To tell the truth, I was not keen to have such a visitor. In spite of Yonda’s relative remoteness, it was on its way to becoming if not a tourist attraction, at least a showpiece. I was also apprehensive that our guest, a famous Catholic writer, might upset the delicate balance between myself and the mission. It is not always easy to be a mission doctor, especially when one is also a government employee. How would the father superior react, cycling non-stop along the avenues chewing at his cheroot? Or the father in charge of construction, who in a previous life had taught Greek in a provincial Belgian town? Or the brother in charge of carpentry, who did not speak a word of anything except Frisian, at times mixed with some presumably horrendous expletives in Malay, which he had brought back from years spent in a Japanese concentration camp during World War Two? Not to mention the bishop, described in the Congo Journal as ‘a wonderfully handsome old man with an 18th-century manner – or perhaps the manner of an Edwardian “boulevardier”’? What if this ‘pilgrim of the dry season’ – the sarcastic term used by the colonials to designate passing travellers – did not go to Mass? Could he play bridge?

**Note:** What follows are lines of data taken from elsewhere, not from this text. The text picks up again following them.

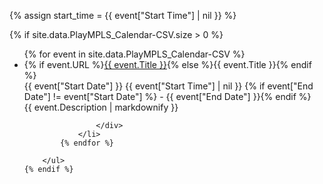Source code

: {% assign start_time = {{ event["Start Time"] | nil }} %}

<div class="dates-banner">
    {% if site.data.PlayMPLS_Calendar-CSV.size > 0 %}
        <ul>
            {% for event in site.data.PlayMPLS_Calendar-CSV %}
                <li>
                    <div class="event-title">{% if event.URL %}<a href="{{ event.URL }}">{{ event.Title }}</a>{% else %}{{ event.Title }}{% endif %} </div>
                    <div class="event-date">{{ event["Start Date"] }} {{ event["Start Time"] | nil }} {% if event["End Date"] != event["Start Date"] %} - {{ event["End Date"] }}{% endif %}</div>
                    <div class="event-description">
                        {{ event.Description | markdownify }}

                    </div>
                </li>
            {% endfor %}

        </ul>
    {% endif %}
</div>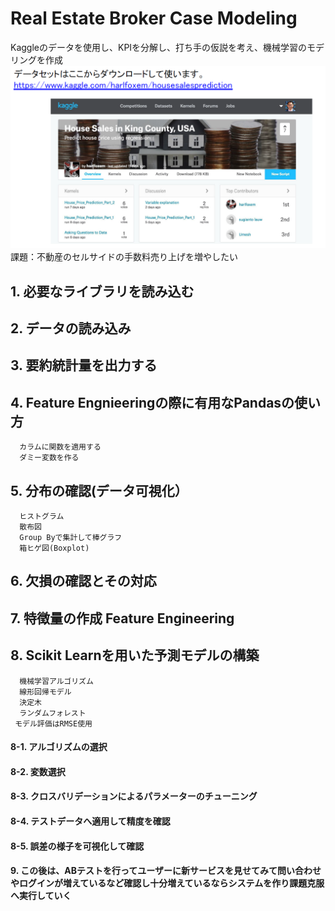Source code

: # Real Estate Broker Case Modeling

Kaggleのデータを使用し、KPIを分解し、打ち手の仮説を考え、機械学習のモデリングを作成
<img src="images/house_sales.png">
課題：不動産のセルサイドの手数料売り上げを増やしたい

## 1. 必要なライブラリを読み込む
## 2. データの読み込み
## 3. 要約統計量を出力する
## 4. Feature Engnieeringの際に有用なPandasの使い方
      カラムに関数を適用する
      ダミー変数を作る
## 5. 分布の確認(データ可視化）
      ヒストグラム
      散布図
      Group Byで集計して棒グラフ
      箱ヒゲ図(Boxplot)
## 6. 欠損の確認とその対応
## 7. 特徴量の作成 Feature Engineering
## 8. Scikit Learnを用いた予測モデルの構築
      機械学習アルゴリズム
      線形回帰モデル
      決定木
      ランダムフォレスト
     モデル評価はRMSE使用
#### 8-1. アルゴリズムの選択
#### 8-2. 変数選択
#### 8-3. クロスバリデーションによるパラメーターのチューニング
#### 8-4. テストデータへ適用して精度を確認
#### 8-5. 誤差の様子を可視化して確認
#### 9. この後は、ABテストを行ってユーザーに新サービスを見せてみて問い合わせやログインが増えているなど確認し十分増えているならシステムを作り課題克服へ実行していく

In any event, after a couple of weeks a letter arrived saying that Greene wanted to come to Yonda. And then a second letter arrived: ‘The book that I have in mind has a leper mission purely as a background and I have no intention, I promise you, of producing a roman à clef . . . Nor am I looking for any dramatic material. The more normal and routine-like that I can make the background the more effective it would be for my purpose.’ There was a third letter in December: ‘I want to see things as they are . . . I want also to reassure you about the subject of the novel. The real subject is a theological and psychological argument which . . . I can’t go into for fear of destroying this still nebulous idea that it should take place against the background of an African hospital settlement.’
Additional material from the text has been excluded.